Given entries>
*-*-*

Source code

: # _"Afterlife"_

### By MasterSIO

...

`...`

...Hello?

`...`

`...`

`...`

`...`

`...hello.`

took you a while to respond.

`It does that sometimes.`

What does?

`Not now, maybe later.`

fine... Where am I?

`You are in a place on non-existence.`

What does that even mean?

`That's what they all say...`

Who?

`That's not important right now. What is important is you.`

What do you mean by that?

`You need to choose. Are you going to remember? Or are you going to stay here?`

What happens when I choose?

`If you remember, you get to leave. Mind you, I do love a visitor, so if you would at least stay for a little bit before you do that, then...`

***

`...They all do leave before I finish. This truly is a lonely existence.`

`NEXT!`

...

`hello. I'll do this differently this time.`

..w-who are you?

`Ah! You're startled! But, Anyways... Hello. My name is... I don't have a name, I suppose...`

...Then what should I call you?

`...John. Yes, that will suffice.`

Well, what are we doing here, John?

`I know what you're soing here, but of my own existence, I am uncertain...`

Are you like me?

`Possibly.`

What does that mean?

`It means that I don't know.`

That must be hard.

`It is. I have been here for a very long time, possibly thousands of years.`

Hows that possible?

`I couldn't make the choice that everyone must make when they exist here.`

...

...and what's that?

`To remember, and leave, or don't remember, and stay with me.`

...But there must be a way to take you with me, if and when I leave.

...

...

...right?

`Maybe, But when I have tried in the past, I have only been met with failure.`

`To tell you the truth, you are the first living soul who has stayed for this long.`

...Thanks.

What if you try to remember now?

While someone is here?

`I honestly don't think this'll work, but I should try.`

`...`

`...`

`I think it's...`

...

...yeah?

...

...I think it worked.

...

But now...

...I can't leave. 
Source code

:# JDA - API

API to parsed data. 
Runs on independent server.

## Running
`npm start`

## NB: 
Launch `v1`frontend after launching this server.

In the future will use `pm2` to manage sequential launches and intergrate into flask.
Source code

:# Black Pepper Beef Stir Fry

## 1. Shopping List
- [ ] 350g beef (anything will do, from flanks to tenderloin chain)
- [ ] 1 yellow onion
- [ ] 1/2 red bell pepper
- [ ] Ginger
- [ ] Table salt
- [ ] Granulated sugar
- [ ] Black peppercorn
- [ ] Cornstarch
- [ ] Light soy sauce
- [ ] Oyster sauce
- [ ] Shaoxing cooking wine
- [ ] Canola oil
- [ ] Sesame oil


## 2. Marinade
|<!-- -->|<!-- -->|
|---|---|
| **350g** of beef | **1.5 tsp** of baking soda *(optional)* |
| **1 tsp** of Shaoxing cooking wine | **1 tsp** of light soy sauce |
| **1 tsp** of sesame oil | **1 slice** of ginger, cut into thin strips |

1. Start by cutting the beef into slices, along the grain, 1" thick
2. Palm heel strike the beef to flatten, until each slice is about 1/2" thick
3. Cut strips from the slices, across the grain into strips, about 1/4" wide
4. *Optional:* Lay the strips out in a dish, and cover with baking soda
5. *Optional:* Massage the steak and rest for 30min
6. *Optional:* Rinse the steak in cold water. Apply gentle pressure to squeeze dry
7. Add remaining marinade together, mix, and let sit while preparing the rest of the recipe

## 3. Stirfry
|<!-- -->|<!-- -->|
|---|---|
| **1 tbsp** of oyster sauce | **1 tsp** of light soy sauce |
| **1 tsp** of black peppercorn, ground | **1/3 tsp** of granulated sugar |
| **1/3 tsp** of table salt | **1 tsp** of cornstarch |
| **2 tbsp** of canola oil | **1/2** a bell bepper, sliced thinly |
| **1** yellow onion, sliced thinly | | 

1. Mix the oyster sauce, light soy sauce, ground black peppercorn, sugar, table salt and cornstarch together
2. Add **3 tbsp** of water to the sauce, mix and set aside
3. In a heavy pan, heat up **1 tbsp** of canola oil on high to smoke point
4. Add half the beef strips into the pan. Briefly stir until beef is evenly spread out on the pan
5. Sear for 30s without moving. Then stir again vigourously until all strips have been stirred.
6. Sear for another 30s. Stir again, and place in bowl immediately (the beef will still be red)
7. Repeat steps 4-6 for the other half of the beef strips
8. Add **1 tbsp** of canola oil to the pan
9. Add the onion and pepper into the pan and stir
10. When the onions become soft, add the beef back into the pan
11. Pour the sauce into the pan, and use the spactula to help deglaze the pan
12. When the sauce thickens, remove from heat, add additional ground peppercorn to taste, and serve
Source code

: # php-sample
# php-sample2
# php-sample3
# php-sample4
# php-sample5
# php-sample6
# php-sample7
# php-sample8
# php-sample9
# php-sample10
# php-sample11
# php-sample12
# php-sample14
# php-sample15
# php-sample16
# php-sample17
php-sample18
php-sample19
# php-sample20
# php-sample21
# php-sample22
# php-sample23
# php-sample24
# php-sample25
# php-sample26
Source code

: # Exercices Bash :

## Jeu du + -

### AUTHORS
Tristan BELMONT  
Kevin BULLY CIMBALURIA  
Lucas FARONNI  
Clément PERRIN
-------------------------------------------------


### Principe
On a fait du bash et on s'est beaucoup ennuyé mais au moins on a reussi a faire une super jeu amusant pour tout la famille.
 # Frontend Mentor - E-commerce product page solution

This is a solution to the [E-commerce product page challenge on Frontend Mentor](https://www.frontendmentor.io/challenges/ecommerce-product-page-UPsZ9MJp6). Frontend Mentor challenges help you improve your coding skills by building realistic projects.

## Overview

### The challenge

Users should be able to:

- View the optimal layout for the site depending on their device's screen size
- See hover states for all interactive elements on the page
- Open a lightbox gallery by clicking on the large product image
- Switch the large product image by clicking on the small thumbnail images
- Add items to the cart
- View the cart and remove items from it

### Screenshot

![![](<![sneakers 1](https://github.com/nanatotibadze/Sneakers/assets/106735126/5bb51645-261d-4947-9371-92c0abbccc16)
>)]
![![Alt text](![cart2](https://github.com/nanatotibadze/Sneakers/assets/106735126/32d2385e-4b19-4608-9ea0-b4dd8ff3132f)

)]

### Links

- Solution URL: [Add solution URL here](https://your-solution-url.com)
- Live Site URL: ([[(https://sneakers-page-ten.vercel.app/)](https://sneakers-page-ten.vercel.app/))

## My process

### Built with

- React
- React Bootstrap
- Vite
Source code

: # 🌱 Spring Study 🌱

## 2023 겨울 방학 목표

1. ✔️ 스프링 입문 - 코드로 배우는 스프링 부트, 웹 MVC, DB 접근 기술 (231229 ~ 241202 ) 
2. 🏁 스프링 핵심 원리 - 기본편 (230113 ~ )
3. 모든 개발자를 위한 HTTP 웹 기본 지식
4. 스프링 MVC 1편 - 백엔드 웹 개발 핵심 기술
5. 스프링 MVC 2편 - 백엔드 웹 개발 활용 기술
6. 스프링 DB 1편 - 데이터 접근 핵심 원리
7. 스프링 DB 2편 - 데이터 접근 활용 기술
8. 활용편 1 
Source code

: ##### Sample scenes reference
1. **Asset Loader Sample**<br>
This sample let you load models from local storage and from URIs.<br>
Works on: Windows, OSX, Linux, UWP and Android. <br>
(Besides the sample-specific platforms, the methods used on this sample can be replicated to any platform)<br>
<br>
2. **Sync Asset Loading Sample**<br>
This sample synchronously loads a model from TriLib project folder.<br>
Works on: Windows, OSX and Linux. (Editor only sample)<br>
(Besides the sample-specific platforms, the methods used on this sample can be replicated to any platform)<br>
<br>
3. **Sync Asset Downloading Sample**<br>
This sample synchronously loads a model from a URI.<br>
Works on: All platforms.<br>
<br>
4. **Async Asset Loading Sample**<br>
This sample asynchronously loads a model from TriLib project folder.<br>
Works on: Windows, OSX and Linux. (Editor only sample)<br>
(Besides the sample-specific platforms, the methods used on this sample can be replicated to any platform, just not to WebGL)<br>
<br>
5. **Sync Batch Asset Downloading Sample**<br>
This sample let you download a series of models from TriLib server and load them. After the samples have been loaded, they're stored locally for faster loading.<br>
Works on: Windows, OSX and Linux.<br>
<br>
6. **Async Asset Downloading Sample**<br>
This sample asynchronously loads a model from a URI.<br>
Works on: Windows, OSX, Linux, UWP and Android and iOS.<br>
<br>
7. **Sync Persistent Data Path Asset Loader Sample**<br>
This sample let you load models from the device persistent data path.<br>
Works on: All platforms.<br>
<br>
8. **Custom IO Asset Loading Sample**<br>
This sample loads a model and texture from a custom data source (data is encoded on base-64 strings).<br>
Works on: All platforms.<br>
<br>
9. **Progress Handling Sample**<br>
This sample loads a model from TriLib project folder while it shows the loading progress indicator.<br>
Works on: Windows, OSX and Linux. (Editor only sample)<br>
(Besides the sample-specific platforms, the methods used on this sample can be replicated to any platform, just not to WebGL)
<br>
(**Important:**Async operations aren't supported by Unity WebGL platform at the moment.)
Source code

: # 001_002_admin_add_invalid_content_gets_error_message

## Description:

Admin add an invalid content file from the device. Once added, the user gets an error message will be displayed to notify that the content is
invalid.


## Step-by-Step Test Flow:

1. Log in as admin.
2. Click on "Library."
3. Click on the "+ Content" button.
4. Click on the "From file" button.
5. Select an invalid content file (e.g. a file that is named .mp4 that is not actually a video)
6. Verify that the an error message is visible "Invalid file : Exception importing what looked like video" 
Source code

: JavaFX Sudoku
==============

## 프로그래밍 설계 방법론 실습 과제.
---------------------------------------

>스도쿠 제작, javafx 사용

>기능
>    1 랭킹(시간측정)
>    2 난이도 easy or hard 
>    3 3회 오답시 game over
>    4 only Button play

*-*-*

What you should do> All lines in the listing above from the line containing "php-sample18" to the line containing "Spring Study 🌱", inclusive, should be retyped exactly; no other lines should appear.

Result for this task>
php-sample18
php-sample19
# php-sample20
# php-sample21
# php-sample22
# php-sample23
# php-sample24
# php-sample25
# php-sample26
Source code

: # Exercices Bash :

## Jeu du + -

### AUTHORS
Tristan BELMONT  
Kevin BULLY CIMBALURIA  
Lucas FARONNI  
Clément PERRIN
-------------------------------------------------


### Principe
On a fait du bash et on s'est beaucoup ennuyé mais au moins on a reussi a faire une super jeu amusant pour tout la famille.
 # Frontend Mentor - E-commerce product page solution

This is a solution to the [E-commerce product page challenge on Frontend Mentor](https://www.frontendmentor.io/challenges/ecommerce-product-page-UPsZ9MJp6). Frontend Mentor challenges help you improve your coding skills by building realistic projects.

## Overview

### The challenge

Users should be able to:

- View the optimal layout for the site depending on their device's screen size
- See hover states for all interactive elements on the page
- Open a lightbox gallery by clicking on the large product image
- Switch the large product image by clicking on the small thumbnail images
- Add items to the cart
- View the cart and remove items from it

### Screenshot

![![](<![sneakers 1](https://github.com/nanatotibadze/Sneakers/assets/106735126/5bb51645-261d-4947-9371-92c0abbccc16)
>)]
![![Alt text](![cart2](https://github.com/nanatotibadze/Sneakers/assets/106735126/32d2385e-4b19-4608-9ea0-b4dd8ff3132f)

)]

### Links

- Solution URL: [Add solution URL here](https://your-solution-url.com)
- Live Site URL: ([[(https://sneakers-page-ten.vercel.app/)](https://sneakers-page-ten.vercel.app/))

## My process

### Built with

- React
- React Bootstrap
- Vite
Source code

: # 🌱 Spring Study 🌱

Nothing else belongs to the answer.